Translate cakewalk into Spanish

noun

  • 1informal An absurdly or surprisingly easy task.

    • ‘winning the game won't be a cakewalk’
    • ‘I don't think anybody knows how long it would take, and I don't think anybody should go on the impression that it's going to be easy or a cakewalk or whatever those phrases are that people use.’
    • ‘The fact that the guard was a thin man considerably shorter than Walker made the task seem like a cakewalk.’
    • ‘‘To get established was not easy, it was not a cakewalk for me,’ she admits.’
    • ‘It annoys us a bit that some people assumed that after beating Cork this would be a bit of a cakewalk for us, that we'd go up there and beat them well.’
    • ‘I don't think it's going to be a cakewalk for us to stay there.’
    • ‘But that does not mean that Roberts’ trip to the high bench will be a cakewalk, nor should it be.’
    • ‘It was not exactly a cakewalk for the actresses either: ‘There is a lot of Urdu used in the film and we had to work on our diction as well as dance for the songs.’’
    • ‘It's the psychological condition that allowed them and their followers to convince themselves that invading and occupying a large but dysfunctional country would be a cakewalk.’
    • ‘But fortunately, for even the most dunderheaded of theatre-goers - your reviewer included - acting in this play should prove a cakewalk.’
    • ‘And so has this story, this investigation, this scandal, changed the election from what was a cakewalk into now possibly a defeat for the prime minister?’
    • ‘Today the soon-to-be Senate majority leader suggested things won't necessarily be a cakewalk for his own party in the new Senate.’
    • ‘‘I knew from day one of joining the four-month course that passing the exam would be a cakewalk,’ he says, with a twinkle in his eyes.’
    • ‘Pardon the mixed metaphor, but as those of us who rode the roller coaster from start to finish know, this isn't, alas, a team that's mastered the art of the cakewalk.’
    • ‘For his city-dwelling clients, the climb isn't such a cakewalk.’
    • ‘As tough as it may be to get hired in political science, it's a cakewalk compared to getting a position in, say, English departments.’
    • ‘My Spanish exam was a cakewalk, I finished in about 20 minutes.’
    • ‘From here on, international tournaments will not be American All-Star cakewalks.’
    • ‘Although I suspect the match will be a cakewalk, we are going to take it very seriously.’
    • ‘Let's just get this part over with, then the rest will be a cakewalk.’
    • ‘The First Amendment, we should recall, would be a cakewalk if people expressed themselves within prescribed boundaries of acceptable speech.’
    easy task, easy job, child's play, five-finger exercise, gift, walkover, nothing, sinecure, gravy train
  • 2historical A dancing contest among African Americans in which a cake was awarded as a prize.

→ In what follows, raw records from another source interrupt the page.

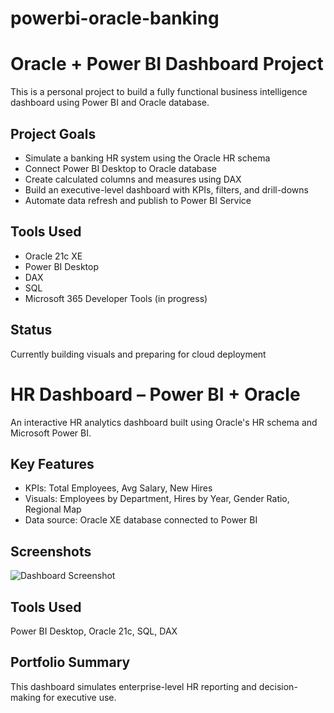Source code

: # powerbi-oracle-banking
# Oracle + Power BI Dashboard Project

This is a personal project to build a fully functional business intelligence dashboard using Power BI and Oracle database.

## Project Goals
- Simulate a banking HR system using the Oracle HR schema
- Connect Power BI Desktop to Oracle database
- Create calculated columns and measures using DAX
- Build an executive-level dashboard with KPIs, filters, and drill-downs
- Automate data refresh and publish to Power BI Service

## Tools Used
- Oracle 21c XE
- Power BI Desktop
- DAX
- SQL
- Microsoft 365 Developer Tools (in progress)

## Status
Currently building visuals and preparing for cloud deployment
 
# HR Dashboard – Power BI + Oracle

An interactive HR analytics dashboard built using Oracle's HR schema and Microsoft Power BI.

## Key Features
- KPIs: Total Employees, Avg Salary, New Hires
- Visuals: Employees by Department, Hires by Year, Gender Ratio, Regional Map
- Data source: Oracle XE database connected to Power BI

## Screenshots
![Dashboard Screenshot](screenshot.png)

## Tools Used
Power BI Desktop, Oracle 21c, SQL, DAX

## Portfolio Summary
This dashboard simulates enterprise-level HR reporting and decision-making for executive use.
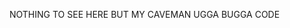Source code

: NOTHING TO SEE HERE BUT MY CAVEMAN UGGA BUGGA CODE

<!---
ih810/ih810 is a ✨ special ✨ repository because its `README.md` (this file) appears on your GitHub profile.
You can click the Preview link to take a look at your changes.
--->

    ‘I learned that the cakewalk, a highstepping dance, began on Southern plantations in the 1840s.’
    • ‘It arose in the slavery period as an accompaniment to plantation dances like the cakewalk.’
    • ‘Linked to West African dance forms, the joyous strutting of the cakewalks implied that the plantation was a sunny home with happy slaves; beneath that facade, however, the dance actually mocked the slave owners.’
    • ‘As a cultural form, the cakewalk originated on the antebellum plantation as a key vehicle of black resistance against enslavement.’
    1. 2.1A strutting dance popularized by minstrel shows in the late 19th century.
      ‘Her dance revue, Le Jazz Hot, included vernacular forms like the shimmy, black bottom, shorty george and the cakewalk.’
      • ‘Starting with footage shot by Thomas Edison (yes, the Thomas Edison), this magnificent compilation takes us from dances like the cakewalk to the jitterbug.’
      • ‘Dream ballets and integrated dance numbers replaced flashy kick lines, and for a while, it looked as if tap would go the way of the cakewalk and the waltz, pretty much disappearing from our musical theater.’
      • ‘New to audiences might be the fact that the lindy hop, along with the Charleston, cakewalk, minstrel blues and boogie-woogie, was not originally called swing, but rather jazz.’

intransitive verb

[no object]
  • 1informal Achieve or win something easily.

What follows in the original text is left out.